I’m still not great at it, but here are some different approaches, and thoughts on each.
Private / Concrete
“Nice job bringing down the load time on that commerce page!” “I heard that new widget increased conversion by 12%!” You want someone to know that you’re paying attention, that her efforts matter, and that this is the kind of behavior that earns respect. This might be a hallway conversation, part of a 1:1, or a bullet point in a performance review (though it really shouldn’t wait that long). Concrete praise (“you did X which resulted in Y – nice job!”) is generally the best kind, and I’ve found that private praise is usually the easiest to deliver.
Making a public statement about someone’s performance can be highly validating, extremely embarrassing, and potentially demotivating for everyone else. It can fuel resentment, accusations of sycophancy, and can make others feel that their contributions aren’t being valued. If you’re going to publicly announce successes, you have to make sure you’re casting them as team wins, with the individual as lead protagonist. It also helps to make them a regular part of your weekly meetings, so that everyone knows they’ll have their moment to shine. This does not mean that everyone gets a trophy because everyone’s a special snowflake. However, if you’re consistently unable to identify successes for one of your team members, then either there’s a performance problem, you aren’t paying attention, you’re biased, or something else is going on.
Sometimes, you know that someone’s going through a rough patch.
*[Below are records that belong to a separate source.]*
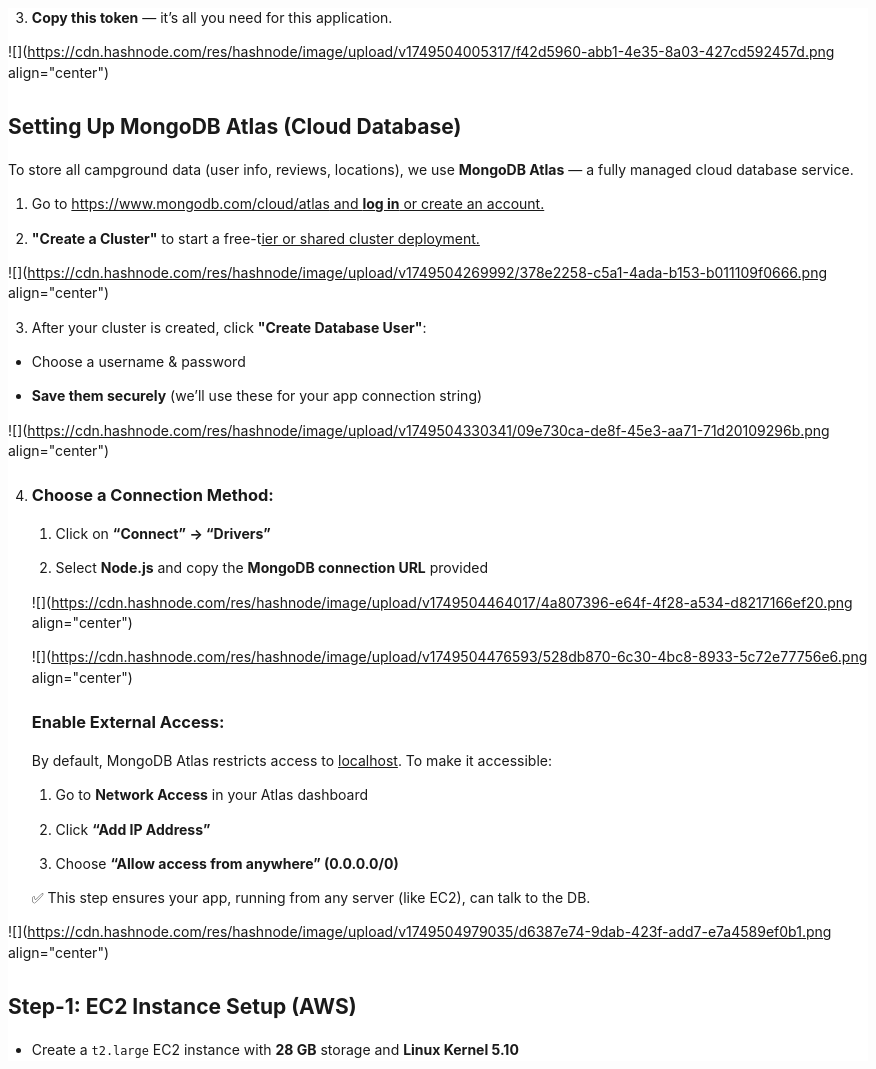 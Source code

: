 3. **Copy this token** — it’s all you need for this application.
    

![](https://cdn.hashnode.com/res/hashnode/image/upload/v1749504005317/f42d5960-abb1-4e35-8a03-427cd592457d.png align="center")

## Setting Up MongoDB Atlas (Cloud Database)

To store all campground data (user info, reviews, locations), we use **MongoDB Atlas** — a fully managed cloud database service.

1. Go to [https://www.mongodb.com/cloud/atlas and **log in** or create an account.](https://www.mongodb.com/cloud/atlas)
    
2. **"Create a Cluster"** to start a free-t[ier or shared cluster deployment.](https://www.mongodb.com/cloud/atlas)
    

![](https://cdn.hashnode.com/res/hashnode/image/upload/v1749504269992/378e2258-c5a1-4ada-b153-b011109f0666.png align="center")

3. After your cluster is created, click **"Create Database User"**:
    

* Choose a username & password
    
* **Save them securely** (we’ll use these for your app connection string)
    

![](https://cdn.hashnode.com/res/hashnode/image/upload/v1749504330341/09e730ca-de8f-45e3-aa71-71d20109296b.png align="center")

4. ### Choose a Connection Method:
    
    1. Click on **“Connect” → “Drivers”**
        
    2. Select **Node.js** and copy the **MongoDB connection URL** provided
        
    
    ![](https://cdn.hashnode.com/res/hashnode/image/upload/v1749504464017/4a807396-e64f-4f28-a534-d8217166ef20.png align="center")
    
    ![](https://cdn.hashnode.com/res/hashnode/image/upload/v1749504476593/528db870-6c30-4bc8-8933-5c72e77756e6.png align="center")
    
    ### Enable External Access:
    
    By default, MongoDB Atlas restricts access to [localhost](http://localhost). To make it accessible:
    
    1. Go to **Network Access** in your Atlas dashboard
        
    2. Click **“Add IP Address”**
        
    3. Choose **“Allow access from anywhere” (0.0.0.0/0)**
        
    
    ✅ This step ensures your app, running from any server (like EC2), can talk to the DB.
    

![](https://cdn.hashnode.com/res/hashnode/image/upload/v1749504979035/d6387e74-9dab-423f-add7-e7a4589ef0b1.png align="center")

## Step-1: EC2 Instance Setup (AWS)

* Create a `t2.large` EC2 instance with **28 GB** storage and **Linux Kernel 5.10**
Or you’ve been relying on them for so long that you’ve been taking them for granted. Or you know they’re doing good work overall, but there isn’t one thing that stands out. In this case, it can sometimes help just to let them know that you appreciate their presence on the team. “Hey, I know I don’t give positive feedback as often as I should, but I hope you know that you’re doing a great job. You’re someone I can really depend on, and that means a lot to me. We’re really lucky to have you on the team.” This can be a powerful way of resolving a team member’s doubt about their value to the team, but you can’t use it too often, as it’s non-specific and can end up sounding canned. Depending on your personal style and relationship with the individual, it could also come across as creepy. So, careful with this.
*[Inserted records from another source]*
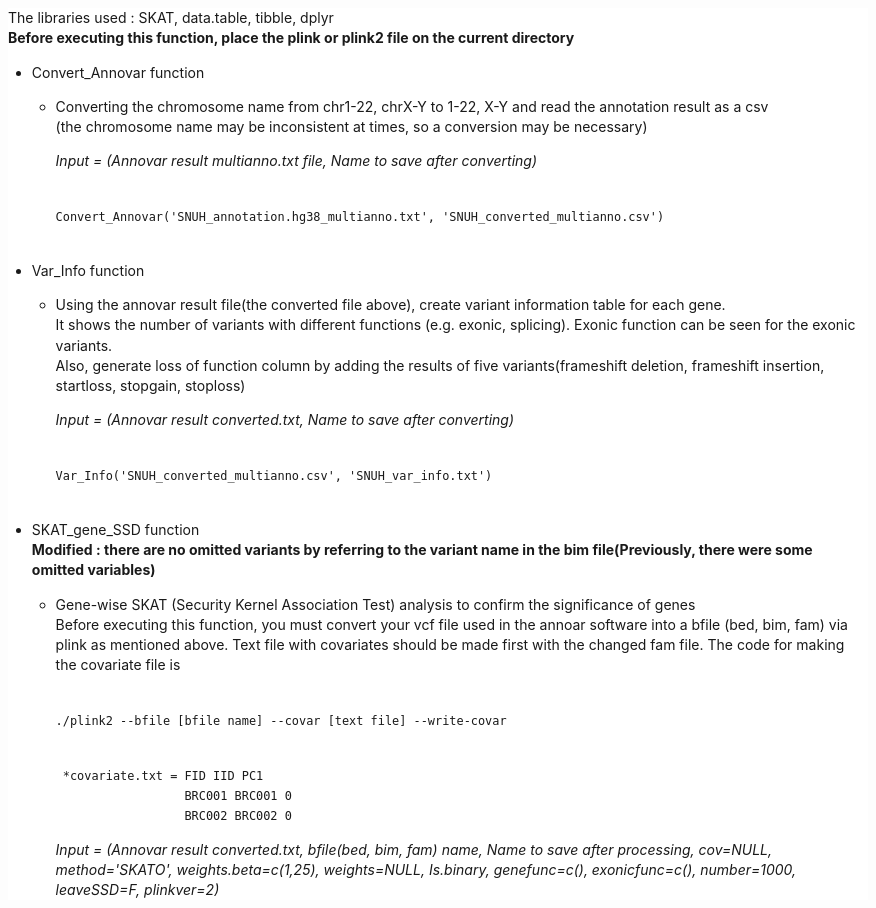    The libraries used : SKAT, data.table, tibble, dplyr  
   **Before executing this function, place the plink or plink2 file on the current directory**  
   
   
    
  * Convert_Annovar function  
      * Converting the chromosome name from chr1-22, chrX-Y to 1-22, X-Y and read the annotation result as a csv  
        (the chromosome name may be inconsistent at times, so a conversion may be necessary)  
        
        *Input = (Annovar result multianno.txt file, Name to save after converting)*  
        
        <pre>
        <code>
        Convert_Annovar('SNUH_annotation.hg38_multianno.txt', 'SNUH_converted_multianno.csv')
        </code>
        </pre>  
        
  * Var_Info function
      * Using the annovar result file(the converted file above), create variant information table for each gene.  
        It shows the number of variants with different functions (e.g. exonic, splicing). Exonic function can be seen for the exonic variants.  
        Also, generate loss of function column by adding the results of five variants(frameshift deletion, frameshift insertion, 
        startloss, stopgain, stoploss)
        
        
        *Input = (Annovar result converted.txt, Name to save after converting)*  

        
        <pre>
        <code>
        Var_Info('SNUH_converted_multianno.csv', 'SNUH_var_info.txt')
        </code>
        </pre>  

        
  * SKAT_gene_SSD function  
        **Modified : there are no omitted variants by referring to the variant name in the bim file(Previously, there were some omitted variables)**  
      * Gene-wise SKAT (Security Kernel Association Test) analysis to confirm the significance of genes  
        Before executing this function, you must convert your vcf file used in the annoar software into a bfile (bed, bim, fam) via plink as mentioned above. Text file with covariates should be made first with the changed fam file. The code for making the covariate file is 
        
        <pre>
        <code>
        ./plink2 --bfile [bfile name] --covar [text file] --write-covar
        </code>
        </pre>
        
             *covariate.txt = FID IID PC1
                              BRC001 BRC001 0
                              BRC002 BRC002 0
      
        *Input = (Annovar result converted.txt, bfile(bed, bim, fam) name, Name to save after processing, cov=NULL, method='SKATO', weights.beta=c(1,25), weights=NULL,                  Is.binary, genefunc=c(), exonicfunc=c(), number=1000, leaveSSD=F, plinkver=2)*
People love to get more money, right? Well, sort of. The problem with expressing positive feedback through bonuses is that you’re providing an external reward for an internally driven success. You’re training someone to be motivated by an “extrinsic” reward, and reducing the “intrinsic” motivation they feel. But wait, Dan – you’ve given people spot bonuses for great work! What gives? Well, that’s true. The key difference is that spot bonuses are rare, and completely unexpected. And honestly, when I have given them out, I’ve frequently been told that the praise that accompanied the (small, but meaningful) bonus meant more to the individual than the money. Food for thought.
The worst thing you can do is to give praise as a tactic – i.e., tell people things that aren’t true, but that you think will make them work longer or harder. Not only does this always backfire, it also makes you a bad person. So just don’t.
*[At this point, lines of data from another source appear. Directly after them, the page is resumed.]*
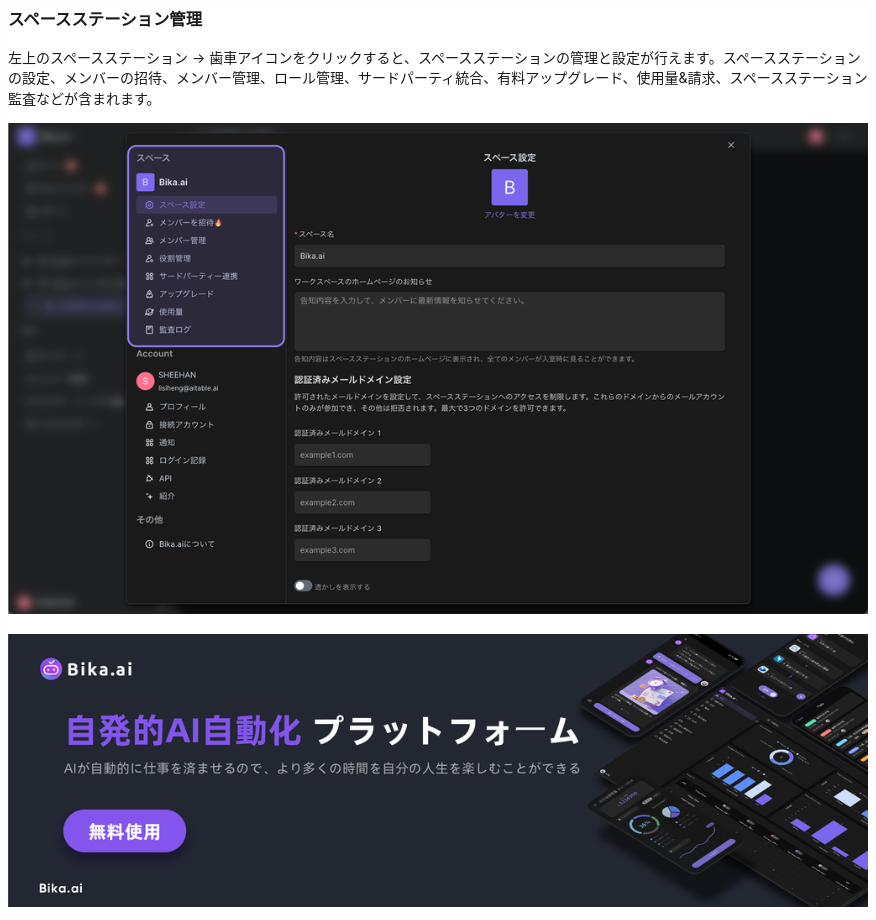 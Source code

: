 ### スペースステーション管理 

左上のスペースステーション -> 歯車アイコンをクリックすると、スペースステーションの管理と設定が行えます。スペースステーションの設定、メンバーの招待、メンバー管理、ロール管理、サードパーティ統合、有料アップグレード、使用量&請求、スペースステーション監査などが含まれます。

<p align="center">
 <img src="../static/space-setting.ja.png" alt="space-setting.ja" />
</p>

<p align="center">
    <a href="https://bika.ai/auth?redirect=%2Fspace" target="_blank">
        <img src="../static/blog-cta.ja.png" alt="bika-cta" />
    </a>
</p>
I always enjoy reading your posts and have found them very helpful. I wish more managers would learn to give feedback. In some cases, I’ve had to ask for feedback, but I’ve learned that the absence of feedback usually means I’m doing a good job. If I weren’t then, I would be hearing about it.
Do you really think those people were being sincere when they said the positive feedback meant more to them than the monetary bonus? I’m not sure how much small is, but in most cases when I got a bonus, I may have said something such as the accompanying praise meant a lot to me, because that’s what’s expected. It would be somewhat awkward to say something such as I’d rather get more money and less praise, so I wouldn’t say something like that. Praise is nice, but I can’t buy things with praise.
Hi Sue, thanks for the reply! Fair point – we’re definitely trained to say that “the money isn’t as important.” And while I believe my team members when they say that (and not all do :), it’s also true that adding some gelt to the equation is a stronger statement on the company’s part than just saying “good job”.